Re: [PATCH V1 2/6] soc: qcom: dcc: Add driver support for Data Capture and Compare unit(DCC)

From: Sai Prakash Ranjan
Date: Sun Mar 14 2021 - 15:00:21 EST


On 2021-03-11 22:01, Bjorn Andersson wrote:
> On Thu 11 Mar 00:19 CST 2021, Sai Prakash Ranjan wrote:
>
>> Hi Bjorn,
>>
>> On 2021-03-11 04:49, Bjorn Andersson wrote:
>> > On Wed 10 Mar 10:46 CST 2021, Souradeep Chowdhury wrote:
>> >
>> > > The DCC is a DMA Engine designed to capture and store data
>> > > during system crash or software triggers. The DCC operates
>> > > based on link list entries which provides it with data and
>> > > addresses and the function it needs to perform. These
>> > > functions are read, write and loop. Added the basic driver
>> > > in this patch which contains a probe method which instantiates
>> > > the resources needed by the driver. DCC has it's own SRAM which
>> > > needs to be instantiated at probe time as well.
>> > >
>> >
>> > So to summarize, the DCC will upon a crash copy the configured region
>> > into the dcc-ram, where it can be retrieved either by dumping the memory
>> > over USB or from sysfs on the next boot?
>> >
>>
>> Not just the next boot, but also for the current boot via /dev/dcc_sram,
>> more below.
>>
>
> Interesting!
>
>> > > Signed-off-by: Souradeep Chowdhury <schowdhu@xxxxxxxxxxxxxx>
>> > > ---
>> > > drivers/soc/qcom/Kconfig | 8 +
>> > > drivers/soc/qcom/Makefile | 1 +
>> > > drivers/soc/qcom/dcc.c | 388
>> > > ++++++++++++++++++++++++++++++++++++++++++++++
>> > > 3 files changed, 397 insertions(+)
>> > > create mode 100644 drivers/soc/qcom/dcc.c
>> > >
>>
>> <snip>...
>>
>> >
>> > How about implementing this using pstore instead of exposing it through
>> > a custom /dev/dcc_sram (if I read the code correclty)
>> >
>>
>> Using pstore is definitely a good suggestion, we have been thinking of
>> adding it as a separate change once the basic support for DCC gets in.
>> But pstore ram backend again depends on warm reboot which is present only
>> in chrome compute platforms but android platforms do not officially support
>> warm reboot. Pstore with block devices as a backend would be ideal but it
>> is still a work in progress to use mmc as the backend [1].
>>
>
> I was under the impression that we can have multiple pstore
> implementations active, so we would have ramoops and dcc presented
> side by side after such restart. Perhaps that's a misunderstanding on my
> part?
>

If you mean pstore backends(persistent ram and block device) as the
implementations, then yes they can separately coexist, but blk device
as the backend is not fully ready and ramoops only guarantees traces
if the DDR contents are retained i.e., on warm reboot.

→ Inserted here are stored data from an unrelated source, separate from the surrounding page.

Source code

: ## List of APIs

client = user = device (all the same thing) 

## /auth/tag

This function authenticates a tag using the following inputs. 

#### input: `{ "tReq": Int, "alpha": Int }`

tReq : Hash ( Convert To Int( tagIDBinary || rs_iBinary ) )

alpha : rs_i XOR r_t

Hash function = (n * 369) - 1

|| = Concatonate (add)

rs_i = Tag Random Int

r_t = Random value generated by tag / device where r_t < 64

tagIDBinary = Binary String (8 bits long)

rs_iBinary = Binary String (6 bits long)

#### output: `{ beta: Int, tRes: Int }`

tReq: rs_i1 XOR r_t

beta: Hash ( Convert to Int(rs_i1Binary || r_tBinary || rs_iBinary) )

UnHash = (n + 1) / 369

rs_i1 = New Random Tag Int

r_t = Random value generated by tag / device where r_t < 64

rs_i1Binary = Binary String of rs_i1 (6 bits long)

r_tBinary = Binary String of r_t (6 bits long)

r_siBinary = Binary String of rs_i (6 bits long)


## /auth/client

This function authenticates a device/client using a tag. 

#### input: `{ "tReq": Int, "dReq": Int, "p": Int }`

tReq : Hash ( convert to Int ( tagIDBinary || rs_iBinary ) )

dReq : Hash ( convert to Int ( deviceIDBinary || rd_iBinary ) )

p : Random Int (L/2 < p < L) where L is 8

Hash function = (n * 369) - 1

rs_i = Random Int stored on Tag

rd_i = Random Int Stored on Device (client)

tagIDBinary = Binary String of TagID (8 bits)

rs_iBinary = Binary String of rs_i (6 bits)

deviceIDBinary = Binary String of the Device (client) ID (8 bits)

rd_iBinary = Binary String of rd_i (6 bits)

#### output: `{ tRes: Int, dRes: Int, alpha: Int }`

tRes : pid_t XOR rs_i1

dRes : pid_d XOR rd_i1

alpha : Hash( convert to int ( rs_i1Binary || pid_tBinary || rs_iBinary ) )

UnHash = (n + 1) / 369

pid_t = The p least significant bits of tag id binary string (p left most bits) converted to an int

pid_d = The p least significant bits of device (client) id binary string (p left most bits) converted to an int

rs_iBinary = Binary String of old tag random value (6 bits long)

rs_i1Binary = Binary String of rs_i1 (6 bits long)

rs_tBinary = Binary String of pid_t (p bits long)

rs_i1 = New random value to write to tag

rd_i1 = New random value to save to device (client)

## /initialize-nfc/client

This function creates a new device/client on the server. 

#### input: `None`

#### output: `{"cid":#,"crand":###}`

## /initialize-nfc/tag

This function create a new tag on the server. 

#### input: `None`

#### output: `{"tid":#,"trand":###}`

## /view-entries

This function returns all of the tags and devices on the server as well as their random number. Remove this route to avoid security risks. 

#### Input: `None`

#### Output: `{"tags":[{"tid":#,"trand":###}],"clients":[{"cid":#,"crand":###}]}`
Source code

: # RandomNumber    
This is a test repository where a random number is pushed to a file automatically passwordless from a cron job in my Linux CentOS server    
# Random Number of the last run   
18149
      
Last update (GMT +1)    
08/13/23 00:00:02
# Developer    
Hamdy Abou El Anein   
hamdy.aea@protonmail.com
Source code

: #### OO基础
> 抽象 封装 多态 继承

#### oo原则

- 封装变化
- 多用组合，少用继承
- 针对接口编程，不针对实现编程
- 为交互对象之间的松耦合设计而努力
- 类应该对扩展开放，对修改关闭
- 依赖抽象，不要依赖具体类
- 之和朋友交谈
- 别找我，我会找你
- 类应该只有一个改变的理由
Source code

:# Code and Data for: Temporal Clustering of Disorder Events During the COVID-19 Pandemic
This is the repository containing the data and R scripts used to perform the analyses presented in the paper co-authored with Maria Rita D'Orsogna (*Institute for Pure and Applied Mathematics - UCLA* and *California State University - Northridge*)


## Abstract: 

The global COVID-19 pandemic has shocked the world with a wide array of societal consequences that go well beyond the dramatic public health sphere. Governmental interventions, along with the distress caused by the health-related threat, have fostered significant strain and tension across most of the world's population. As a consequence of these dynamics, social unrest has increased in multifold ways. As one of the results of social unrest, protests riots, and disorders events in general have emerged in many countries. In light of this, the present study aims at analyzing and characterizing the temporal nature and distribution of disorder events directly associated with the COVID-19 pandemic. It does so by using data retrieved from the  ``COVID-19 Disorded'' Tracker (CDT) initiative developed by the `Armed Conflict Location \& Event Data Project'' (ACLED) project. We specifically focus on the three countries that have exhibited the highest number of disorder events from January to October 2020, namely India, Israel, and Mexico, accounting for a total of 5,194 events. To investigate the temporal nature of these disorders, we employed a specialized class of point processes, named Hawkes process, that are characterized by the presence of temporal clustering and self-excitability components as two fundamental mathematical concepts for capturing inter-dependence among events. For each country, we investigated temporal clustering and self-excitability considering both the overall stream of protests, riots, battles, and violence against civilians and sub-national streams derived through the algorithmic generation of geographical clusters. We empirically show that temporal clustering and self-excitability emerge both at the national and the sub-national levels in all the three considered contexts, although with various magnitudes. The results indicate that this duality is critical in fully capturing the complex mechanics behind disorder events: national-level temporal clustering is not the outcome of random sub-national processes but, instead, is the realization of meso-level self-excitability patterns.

In case of ramoops, we currently have console-ramoops, dmesg-ramoops,
ftrace-ramoops, pmsg-ramoops. We cannot add dcc-ramoops directly like
this as DCC is very platform specific(and QTI specific).

I wanted to add something like device-ramoops/misc-ramoops where the
device drivers could register with pstore and provide some useful debug
information but the size of ramoops reserved is usually very small and
is divided among all of these. So even if lets say we add DCC today and
later on multiple devices which are present in the same SoC, then the
reserved memory will not be enough and its not easy to properly divide
the memory regions to these devices within device-ramoops, there needs
to be some sort of dynamic reservation as the device probes, so its
currently on hold.

One other reason is the firmware being smart, such as depthcharge [1]
which deletes the ramoops DT node when it loads Kernel+DTB image and
adds its own ramoops node with the size it prefers(which is small) and
so we would need a firmware side change as well to accomodate dcc-ramoops.

Given so many dependencies for pstore ramoops, making it as a primary way
to get DCC trace logs doesn't seem right, we can add it as an addon feature.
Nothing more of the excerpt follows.